One of the great divides of the John Howard years was the so-called history wars — the dispute over the way Australia was settled, and whether the oppression of the indigenous people amounted to attempted genocide, or could be dismissed as a blemish, in Howard’s own words.
The two versions became known respectively as the Black Armband and White Blindfold views, and the tension between them has never been resolved. However a lot of the heat went out of the conflict with the defeat of the Howard government and Kevin Rudd’s subsequent apology to the stolen generations, and it was generally thought that a more or less permanent truce had been declared.
Now, however, the battle has been rejoined on a different front.
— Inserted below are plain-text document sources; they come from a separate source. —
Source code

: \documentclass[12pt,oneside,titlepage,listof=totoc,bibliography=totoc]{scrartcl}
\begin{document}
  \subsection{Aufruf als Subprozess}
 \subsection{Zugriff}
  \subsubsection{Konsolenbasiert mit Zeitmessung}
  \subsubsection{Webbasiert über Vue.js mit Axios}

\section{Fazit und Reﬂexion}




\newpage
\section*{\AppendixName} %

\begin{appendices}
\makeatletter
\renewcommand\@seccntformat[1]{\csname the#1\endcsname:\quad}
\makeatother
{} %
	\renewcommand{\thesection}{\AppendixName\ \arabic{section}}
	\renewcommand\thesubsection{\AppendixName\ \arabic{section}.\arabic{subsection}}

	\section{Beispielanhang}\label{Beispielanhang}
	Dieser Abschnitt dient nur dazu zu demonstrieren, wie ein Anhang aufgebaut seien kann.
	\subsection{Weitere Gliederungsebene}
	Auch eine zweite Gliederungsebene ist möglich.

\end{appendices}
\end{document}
This time it is not an debate about the rand narrative of settlement, but a squabble over who and what caused the global financial crisis, how bad it is and how much worse it’s going to get.
Our great essayist Kevin Rudd insists that it was the dastardly neo-liberals, among whom he includes Howard and his colleagues, whose reckless greed brought the system down: he, as a true economic conservative, took prompt and decisive action along strictly orthodox Keynesian lines, and as a result Australia is better off than any comparable country — although there is still pain to come.
Malcolm Turnbull, backed up by Tony Abbott and (at a discrete distance) Peter Costello, insist that this is nonsense: Rudd is no conservative but a power-crazed socialist spendthrift who has mishandled everything. The reason Australia is looking pretty good is a legacy of last government, which far from being a pack of rabid free-marketeers, in fact put a sensible regulatory framework in place and thus protected us from the excesses of places like America.
And in any case, this crisis was never as bad as Rudd paints it: the recession of the 90s was far worse. Rudd has over-reacted and now we will all pay the price.
It has the makings of a good argument, but it also has its weaknesses. Sure the statistics of the 90s look very bad compared with the present lot: unemployment hit 10 percent and stayed there for nearly two years, while this time around it is expected to peak at 8.5 or less. But Rudd would argue that is simply because both the Reserve Bank and the Treasury were too slow to act in the 90s. It is the immediate stimulatory blitz that saved us this time.
As for Howard being the true conservative — well, that’s not even how he described himself. He always said he was a social conservative but an economic liberal. But in practice he more of an opportunist. WorkChoices was indeed a liberal, even neo-liberal policy, but a ruthless vendetta against organised labour hardly an economic philosophy; in Howard’s case it was little more than a personal obsession.
On the wider economic front Howard rejected both the liberal approach of using the windfall surpluses of the mining boom to fund across the board tax cuts and the conservative approach of investing them in savings or infrastructure preferring to spend them on carefully targeted welfare payments.
A genuine neo-liberal, Des Moore of the Institute of Private Enterprise, was moved to comment: “It is absurd to have 2.7 million, or 20 percent of the working population, receiving income support compared with only 15 percent at the end of the 1980s and 4 percent in 1969. Social assistance benefits now contribute 14.3 percent of gross household disposable income. This compares with just 8 percent under Whitlam.” Howard nearly twice as bad as Whitlam! That must have hurt.
In fact, Howard’s welfare profligacy was such that Treasury now estimates that the economy had actually gone into structural deficit at the end of 2007, with the boom still going full blast. So the idea of Howard as the cautious, provident manager does not stand up.
But that does not negate the question about whether Rudd has been too extravagant, running up too much debt too fast. There is no doubt that the spending packages have reduced unemployment, but it has not been cheap. A couple of months ago the opposition used Treasury figures to claim that every job saved by the stimulus measures had cost $260,000. The dispute over whether the money was well spent will ensure that the new history wars will run for a while yet.
History was also on display at the Labor Party’s national conference, and by all reports it was about the only thing that was. Here was much reminiscing about he bad old days of opposition and how good it was to be in government, and a wave of nostalgia as Bob Hawke took the stage to receive his well-merited life membership badge.
But the media were universally disappointed. It wasn’t, they complained unceasingly, like the grand old conferences of yesteryear. Well no, it wasn’t: these things change and evolve. The problem was that many of the commentators obviously don’t. They came to Darling Harbour like police roundsmen converging on a crime scene, demanding s-x and violence, blood and guts.
“Bring back the biff!” they chorused as most of the disputes were settled in a more or less civilised fashion behind closed doors and everything on the conference floor was sweetness and light. Such was the lack of aggro that the debate on gay marriage, a fringe issue that was already locked up anyway, became the epicentre of hostilities.
The fact is that conference has reformed. It is now more an excuse for a tribal gathering that a forum for serious policy formulation. That still goes on, but in smaller and more manageable conclaves, such as the kitchen of The Lodge. These days the best place to find a political stoush is in the opposition party rooms. And come to think about it, it was ever thus. Government is a great pacifier.